Can the Eagles keep it up?
Finally, it’s also worth wondering whether the Eagles can keep producing division-winning seasons with this strategy. For now, I think they can. Wentz is still going to be a relative bargain for two more seasons, as his salary will more than double in 2020 as a result of either his fifth-year option or an extension. The scenario under which Wentz isn’t worth paying a significant amount of money in 2020 is both remote and even more worrisome for Philadelphia.
Once Wentz gets his raise from $8 million to more than $20 million per season, the Eagles will have to make some allowance elsewhere. Their offensive line will be in line for a refresh — Peters will be 38 and likely out of football, while Kelce will be turning 33 — but I don’t think Pederson and Roseman will want to play it cheap along the line of scrimmage. The core of this team is going to be Wentz and the big boys up front on either side of the ball.

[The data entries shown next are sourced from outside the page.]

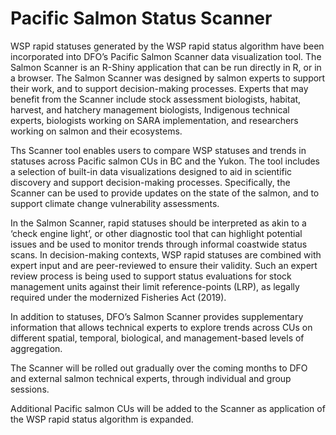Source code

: # Pacific Salmon Status Scanner

WSP rapid statuses generated by the WSP rapid status algorithm have been incorporated into DFO’s Pacific Salmon Scanner data visualization tool. 
The Salmon Scanner is an R-Shiny application that can be run directly in R, or in a browser. The Salmon Scanner was designed by salmon experts to support 
their work, and to support decision-making processes. Experts that may benefit from the Scanner include stock assessment biologists, habitat, harvest, 
and hatchery management biologists, Indigenous technical experts, biologists working on SARA implementation, and researchers working on salmon and their 
ecosystems. 

Ths Scanner tool enables users to compare WSP statuses and trends in statuses across Pacific salmon CUs in BC and the Yukon. The tool includes a selection 
of built-in data visualizations designed to aid in scientific discovery and support decision-making processes. Specifically, the Scanner can be used to 
provide updates on the state of the salmon, and to support climate change vulnerability assessments. 

In the Salmon Scanner, rapid statuses should be interpreted as akin to a ‘check engine light’, or other diagnostic tool that can highlight potential 
issues and be used to monitor trends through informal coastwide status scans. In decision-making contexts, WSP rapid statuses are combined with expert 
input and are peer-reviewed to ensure their validity. Such an expert review process is being used to support status evaluations for stock management 
units against their limit reference-points (LRP), as legally required under the modernized Fisheries Act (2019).

In addition to statuses, DFO’s Salmon Scanner provides supplementary information that allows technical experts to explore trends across CUs 
on different spatial, temporal, biological, and management-based levels of aggregation.

The Scanner will be rolled out gradually over the coming months to DFO and external salmon technical experts, through individual and group sessions.

Additional Pacific salmon CUs will be added to the Scanner as application of the WSP rapid status algorithm is expanded.


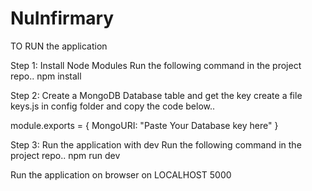 # NuInfirmary

TO RUN the application

Step 1: Install Node Modules
Run the following command in the project repo..
npm install

Step 2: Create a MongoDB Database table and get the key
create a file keys.js in config folder and copy the code below..

module.exports = {
    MongoURI: "Paste Your Database key here"
}


Step 3: Run the application with dev
Run the following command in the project repo..
npm run dev

Run the application on browser on LOCALHOST 5000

At that point, then, the Eagles will have to cut some of their luxury spending elsewhere. Jeffery will have just $1 million remaining in guarantees on his deal, although cutting him could be complicated if the league doesn’t negotiate a new CBA before then. Jenkins and McLeod will both be entering the final year of their respective deals, and the Eagles could move to save money there. It’s tough to see Nigel Bradham on the roster with a $9 million cap hold in 2020.
The key to any plan in the NFL, of course, is drafting and developing young talent. Look at the Seahawks, who looked to be in a dominant position after winning the Super Bowl during Russell Wilson‘s second season in 2013. They made it back to the Super Bowl the following year, but the wheels slowly came off as they whiffed on a number of trades and draft picks. Once Wilson and the rest of Seattle’s stars got expensive, there were no rookie-contract players coming through at a similar level to fill in the holes in the roster. Now, with most of that core either retired or playing elsewhere, the Seahawks’ plan to save money along the offensive line and invest in their defensive stars looks like a mess. We won’t know whether the Eagles can keep this up as a long-term proposition until we get there.